Definition 5.16 (Transition Rate Matrix)

A real-valued \(\lvert \mathcal {X}\rvert \times \lvert \mathcal {X}\rvert \) matrix Q is called a transition rate matrix if, for all \(x\in \mathcal {X}\), it holds that

  1. 1.

    Q(x, y) ≥ 0 for all \(y\in \mathcal {X}\) such that x ≠ y and

  2. 2.

    \(\sum _{y\in \mathcal {X}}Q(x,y)=0\).

The elements Q(x, y) of a rate matrix can be interpreted as the ‘speed’ with which the process moves from the state x to the state y. In the above definition, the two conditions imply that the diagonal elements Q(x, x) are always non-positive. On the other hand, the first condition states that the off-diagonal elements are non-negative. Combined this can be understood as saying that the system will move ‘out’ of the current state (the non-positivity of the diagonal elements) and ‘into’ some other states (the non-negativity of the off-diagonals).

A more concrete way to interpret the rate-matrix is through a linearised approximation of the transition probabilities over a small enough time step. That is, it follows from Eq. (5.6) that, for ‘small enough’ Δ > 0, it holds that Q ≈ (T Δ − I)1∕Δ; hence also

$$\displaystyle \begin{aligned} T_\varDelta \approx I + \varDelta Q\,. \end{aligned} $$
(5.7)

We therefore see that the matrix Q can be used to approximately compute the transition probabilities over a small enough time step.

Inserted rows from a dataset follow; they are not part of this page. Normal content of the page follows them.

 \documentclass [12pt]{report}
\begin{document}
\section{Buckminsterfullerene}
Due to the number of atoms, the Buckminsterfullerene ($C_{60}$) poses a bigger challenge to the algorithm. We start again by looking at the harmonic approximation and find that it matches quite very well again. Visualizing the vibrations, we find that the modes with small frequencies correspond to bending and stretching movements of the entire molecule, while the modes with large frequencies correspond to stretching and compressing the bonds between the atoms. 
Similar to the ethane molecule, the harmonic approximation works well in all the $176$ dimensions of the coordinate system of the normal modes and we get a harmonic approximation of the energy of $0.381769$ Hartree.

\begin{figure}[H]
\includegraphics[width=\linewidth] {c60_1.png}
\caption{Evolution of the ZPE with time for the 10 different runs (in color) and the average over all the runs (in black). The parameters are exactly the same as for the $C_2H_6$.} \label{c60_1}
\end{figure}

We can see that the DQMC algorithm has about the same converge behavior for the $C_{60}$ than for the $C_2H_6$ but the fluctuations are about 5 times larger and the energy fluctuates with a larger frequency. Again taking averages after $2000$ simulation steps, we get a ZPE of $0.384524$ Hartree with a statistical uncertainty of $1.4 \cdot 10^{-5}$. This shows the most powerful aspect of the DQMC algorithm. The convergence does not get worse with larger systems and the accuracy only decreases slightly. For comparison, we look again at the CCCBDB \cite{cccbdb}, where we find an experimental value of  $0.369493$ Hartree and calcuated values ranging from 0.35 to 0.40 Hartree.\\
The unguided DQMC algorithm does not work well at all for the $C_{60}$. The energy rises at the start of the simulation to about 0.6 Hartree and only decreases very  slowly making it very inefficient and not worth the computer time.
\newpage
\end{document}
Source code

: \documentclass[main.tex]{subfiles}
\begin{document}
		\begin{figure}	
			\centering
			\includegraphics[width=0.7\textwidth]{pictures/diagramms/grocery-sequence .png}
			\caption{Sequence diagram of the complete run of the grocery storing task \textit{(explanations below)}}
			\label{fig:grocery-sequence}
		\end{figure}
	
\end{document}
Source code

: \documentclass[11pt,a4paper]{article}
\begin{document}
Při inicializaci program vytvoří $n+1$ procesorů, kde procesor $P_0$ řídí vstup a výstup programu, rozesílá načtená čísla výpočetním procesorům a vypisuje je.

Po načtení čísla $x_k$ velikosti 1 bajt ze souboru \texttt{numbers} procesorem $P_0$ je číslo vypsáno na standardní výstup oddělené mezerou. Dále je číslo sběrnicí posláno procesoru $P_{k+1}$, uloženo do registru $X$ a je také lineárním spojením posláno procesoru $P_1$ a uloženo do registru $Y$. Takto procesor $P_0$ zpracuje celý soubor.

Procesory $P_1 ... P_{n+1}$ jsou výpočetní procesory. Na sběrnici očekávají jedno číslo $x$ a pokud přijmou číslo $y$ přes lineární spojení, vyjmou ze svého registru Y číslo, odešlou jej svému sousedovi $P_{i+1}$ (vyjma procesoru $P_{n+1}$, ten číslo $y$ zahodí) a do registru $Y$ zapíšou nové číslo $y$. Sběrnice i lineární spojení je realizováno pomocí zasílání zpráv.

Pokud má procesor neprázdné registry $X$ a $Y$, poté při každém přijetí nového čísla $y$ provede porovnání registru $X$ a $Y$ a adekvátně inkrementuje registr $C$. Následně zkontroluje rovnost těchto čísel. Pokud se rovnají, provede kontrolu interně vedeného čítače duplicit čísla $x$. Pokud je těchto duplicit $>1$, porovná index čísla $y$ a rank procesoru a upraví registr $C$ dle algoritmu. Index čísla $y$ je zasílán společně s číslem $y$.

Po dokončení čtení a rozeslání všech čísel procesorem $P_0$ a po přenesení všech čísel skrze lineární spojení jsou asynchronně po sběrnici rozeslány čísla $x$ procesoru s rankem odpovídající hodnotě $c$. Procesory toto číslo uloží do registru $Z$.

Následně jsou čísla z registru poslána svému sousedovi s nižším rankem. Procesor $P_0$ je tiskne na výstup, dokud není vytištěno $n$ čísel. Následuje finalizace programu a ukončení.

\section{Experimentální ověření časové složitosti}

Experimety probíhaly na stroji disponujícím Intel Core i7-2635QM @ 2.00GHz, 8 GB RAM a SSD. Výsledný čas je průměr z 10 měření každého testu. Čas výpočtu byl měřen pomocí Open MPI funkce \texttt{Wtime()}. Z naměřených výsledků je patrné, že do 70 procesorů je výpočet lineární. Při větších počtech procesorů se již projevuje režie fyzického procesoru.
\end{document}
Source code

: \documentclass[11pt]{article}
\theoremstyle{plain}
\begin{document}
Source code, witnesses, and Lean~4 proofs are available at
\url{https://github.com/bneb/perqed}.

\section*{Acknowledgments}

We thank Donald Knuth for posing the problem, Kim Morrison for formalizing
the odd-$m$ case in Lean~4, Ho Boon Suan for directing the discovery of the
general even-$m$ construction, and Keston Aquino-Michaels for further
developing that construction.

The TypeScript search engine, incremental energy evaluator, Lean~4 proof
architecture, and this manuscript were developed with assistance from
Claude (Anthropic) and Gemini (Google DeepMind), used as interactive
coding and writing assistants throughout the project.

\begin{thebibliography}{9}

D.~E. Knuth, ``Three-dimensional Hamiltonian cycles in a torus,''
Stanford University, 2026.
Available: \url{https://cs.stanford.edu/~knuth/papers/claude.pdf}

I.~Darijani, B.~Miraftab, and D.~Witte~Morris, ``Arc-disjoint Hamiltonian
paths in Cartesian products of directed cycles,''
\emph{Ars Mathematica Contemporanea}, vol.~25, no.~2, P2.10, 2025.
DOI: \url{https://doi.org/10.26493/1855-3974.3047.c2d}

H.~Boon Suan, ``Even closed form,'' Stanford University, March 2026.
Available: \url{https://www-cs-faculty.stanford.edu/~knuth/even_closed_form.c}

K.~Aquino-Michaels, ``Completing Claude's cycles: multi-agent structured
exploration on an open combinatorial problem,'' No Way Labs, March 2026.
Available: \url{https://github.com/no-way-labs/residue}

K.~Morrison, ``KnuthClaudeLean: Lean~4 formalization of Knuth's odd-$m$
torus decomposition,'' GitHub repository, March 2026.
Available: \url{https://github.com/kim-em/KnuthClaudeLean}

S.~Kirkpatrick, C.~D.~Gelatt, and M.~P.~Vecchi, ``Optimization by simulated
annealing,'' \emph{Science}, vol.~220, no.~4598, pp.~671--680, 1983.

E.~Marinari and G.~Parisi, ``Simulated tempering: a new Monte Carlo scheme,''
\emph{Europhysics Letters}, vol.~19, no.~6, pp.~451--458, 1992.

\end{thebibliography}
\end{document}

An obvious next question is if we can extrapolate this to compute the matrix T t that contains the transition probabilities over an arbitrary duration t. Indeed we can, although it requires a bit of setup. For any \(t\in \mathbb {R}_{\geq 0}\), first define the transition matrix of the CTMC after time t:

$$\displaystyle \begin{aligned} T_t(x,y) :\!= P(X_{t}=y\,\vert\,X_0=x)\quad \quad \text{for all }x,y\in\mathcal{X}\,. \end{aligned}$$

Then we differentiate in t; to this end, first fix Δ > 0, and use the Markov property and homogeneity to derive that T t+Δ = T t T Δ = T Δ T t (c.f. Proposition 5.2). Then we proceed by using Eq. (5.6):

$$\displaystyle \begin{aligned} \frac{\mathrm{d}\,T_t}{\mathrm{d}\,t} = \lim_{\varDelta\to0^+} \frac{T_{t+\varDelta} - T_t}{\varDelta} = \lim_{\varDelta\to0^+} \frac{T_\varDelta T_t - T_t}{\varDelta} = \left(\lim_{\varDelta\to0^+} \frac{T_\varDelta - I}{\varDelta}\right)T_t = QT_t\,. \end{aligned}$$

Using also Eq. (5.5), we can now write the matrix differential equation

$$\displaystyle \begin{aligned} \frac{\mathrm{d}\,T_t}{\mathrm{d}\,t} = QT_t\,,\quad \quad T_0 = I\,, \end{aligned}$$

whose solution is the matrix exponential of Qt:

$$\displaystyle \begin{aligned} T_t = e^{Qt}\,. \end{aligned}$$

We recall from Proposition 5.4 that the dynamic behaviour of a homogeneous discrete-time Markov chain can be characterised by a single transition matrix T and that therefore this matrix constitutes the canonical parameter of the process. Because the matrix Q can be used to (re-)construct the transition matrices of a homogeneous CTMC over any time duration, it plays the same role here.

Proposition 5.7

Let \(\{X_t\}_{t\in \mathbb {R}_{\geq 0}}\) be a continuous-time homogeneous Markov chain, with transition rate matrix Q as defined above. Then for all \(t\in \mathbb {R}_{\geq 0}\) , the transition probabilities P(X t = y | X 0 = x), \(x,y\in \mathcal {X}\) after time t are given by the elements T t(x, y) of the transition matrix T t = e Qt.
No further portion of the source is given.